Welcome Sign at James Cook University, Townsville (© Magi Nams)

In the breezy heat of a Townsville spring mid-afternoon, I cycled to James Cook University to attend a university-wide 3-minute research presentation competition. This event was the kick-off for a month of activities aimed at highlighting the talents of the tropical university’s researchers and celebrating their many, diverse research projects. As in the semi-final competition Vilis and I attended three weeks ago, competitors were featured in three categories – established career researcher, early career researcher, and higher degree (Ph.D.) research student. Each competitor had three minutes to tell the judges and audience the ‘what, why, how, results, and so what?’ of his or her research in clear, non-specific scientific language (this last requirement shot down at least one of the competitors).

In contrast to the semi-final event, five established career researchers presented first, their topics ranging from using school children’s art and stories about the environment as a tool for redesigning teaching programs, to repairing tropical wetlands through the use of fire and grazing, to designing traps to detect viruses carried by mosquitoes, to using algae to process carbon dioxide and waste water into economically valuable products, to an investigation of kinship using complexity theory (this last presentation was far too complex for me to discern any relationships to anything). Rocky de Nys took home the Established Career Researcher Award for his work with sequestering the greenhouse gas carbon dioxide through the use of algae.

A half-dozen early career researchers followed, their research projects covering a wide swathe of subjects: using southern cassowary scats to monitor cassowary populations and rainforest health; testing whether parasitic hookworms suppress inflammatory bowel disease; discovering that queen and worker honeybees with the same DNA code assume roles based on the foods they eat as larvae; determining the factors that make a great virtual salesperson; investigating the role of DNA in influencing how corals interact with changing environments; and forecasting the spatial distribution of aftershocks as a means of decreasing damage and loss of life due to earthquakes. Most of these competitors included humour in their presentations. A couple of them talked down to the audience. One (the honeybee researcher, Dr. Sylvain Foret) captivated us from start to finish with the flirtatious simplicity of his presentation, which won the People’s Choice Award. Simon Richards, the earthquake aftershock predictor, earned the Early Career Researcher Award for his presentation.

Another eclectic batch of presentations followed in the student research category, with the six competitors dealing with topics drawn from the fields of tropical medicine (dealing with allergic responses to drugs used to treat recurring hookworm infections), education (designing teaching strategies to maximize educational benefits to highly mobile indigenous students), resource economics (the value of seasonal weather forecasts for North Queensland sugar farmers), and ecology (effects of climate change on the dependence of butterfly fish on table corals; climate change and bird habitat availability; the use of reef and mangrove habitats by black-tip reef sharks). I detected greater hints of nervousness displayed by these competitors, with the absolute exception of John Osborne, who gave a commanding presentation on his topic of the economic value of seasonal climate forecasts for farmers. Osborne won both the High Degree Research Student Award and the Overall Award for the entire competition (perhaps a surprise to more established researchers, but his presentation was strikingly clear, informative, and authoritative). He’ll go on to represent JCU at a 3-minute research competition involving high level student researchers from across Australia, New Zealand, and oceanic islands.

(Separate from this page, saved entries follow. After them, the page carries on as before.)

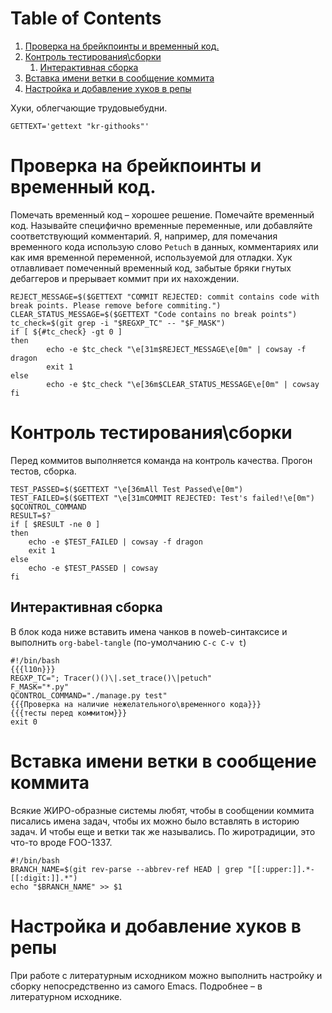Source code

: 
# Table of Contents

1.  [Проверка на брейкпоинты и временный код.](#org9b393de)
2.  [Контроль тестирования\\сборки](#org704414b)
    1.  [Интерактивная сборка](#orgcc18b7c)
3.  [Вставка имени ветки в сообщение коммита](#org2371fd6)
4.  [Настройка и добавление хуков в репы](#orgbeb461e)

Хуки, облегчающие трудовыебудни.

    GETTEXT='gettext "kr-githooks"'


<a id="org9b393de"></a>

# Проверка на брейкпоинты и временный код.

Помечать временный код &#x2013; хорошее решение. Помечайте временный
код. Называйте специфично временные переменные, или добавляйте
соответствующий комментарий. Я, например, для помечания временного кода
использую слово `Petuch` в данных, комментариях или как имя
временной переменной, используемой для отладки.
Хук отлавливает помеченный временный код, забытые бряки гнутых
дебаггеров и прерывает коммит при их нахождении.

    REJECT_MESSAGE=$($GETTEXT "COMMIT REJECTED: commit contains code with break points. Please remove before commiting.")
    CLEAR_STATUS_MESSAGE=$($GETTEXT "Code contains no break points")
    tc_check=$(git grep -i "$REGXP_TC" -- "$F_MASK")
    if [ ${#tc_check} -gt 0 ]
    then
            echo -e $tc_check "\e[31m$REJECT_MESSAGE\e[0m" | cowsay -f dragon
            exit 1
    else
            echo -e $tc_check "\e[36m$CLEAR_STATUS_MESSAGE\e[0m" | cowsay
    fi


<a id="org704414b"></a>

# Контроль тестирования\\сборки

Перед коммитов выполняется команда на контроль качества. Прогон
тестов, сборка.

    TEST_PASSED=$($GETTEXT "\e[36mAll Test Passed\e[0m")
    TEST_FAILED=$($GETTEXT "\e[31mCOMMIT REJECTED: Test's failed!\e[0m")
    $QCONTROL_COMMAND
    RESULT=$?
    if [ $RESULT -ne 0 ]
    then
        echo -e $TEST_FAILED | cowsay -f dragon
        exit 1
    else
        echo -e $TEST_PASSED | cowsay 
    fi


<a id="orgcc18b7c"></a>

## Интерактивная сборка

В блок кода ниже вставить имена чанков в noweb-синтаксисе и
выполнить `org-babel-tangle` (по-умолчанию `C-c C-v t`)

    #!/bin/bash
    {{{l10n}}}
    REGXP_TC="; Tracer()()\|.set_trace()\|petuch"
    F_MASK="*.py"
    QCONTROL_COMMAND="./manage.py test"
    {{{Проверка на наличие нежелательного\временного кода}}}
    {{{тесты перед коммитом}}}
    exit 0


<a id="org2371fd6"></a>

# Вставка имени ветки в сообщение коммита

Всякие ЖИРО-образные системы любят, чтобы в сообщении коммита
писались имена задач, чтобы их можно было вставлять в историю
задач. И чтобы еще и ветки так же назывались. 
По жиротрадиции, это что-то вроде FOO-1337.

    #!/bin/bash 
    BRANCH_NAME=$(git rev-parse --abbrev-ref HEAD | grep "[[:upper:]].*-[[:digit:]].*")
    echo "$BRANCH_NAME" >> $1


<a id="orgbeb461e"></a>

# Настройка и добавление хуков в репы

При работе с литературным исходником можно выполнить настройку и
сборку непосредственно из самого Emacs. Подробнее &#x2013; в литературном
исходнике.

After I returned home, it occurred to me that all of the winners of the three research categories had presented topics dealing with applied science, whether it be the link between meteorology and farming, that between aftershock prediction and earthquake damage, or the multi-pronged connections involving algae, waste water, greenhouse gas carbon dioxide, and valuable eonomic products such as biofuels, food products, and fertilizers. Those topics, however, were not necessarily the ones that stayed in my mind throughout the competition, which streamed from one subject to the next, leaving some presenters shining in my memory and casting others onto a forgotten tide.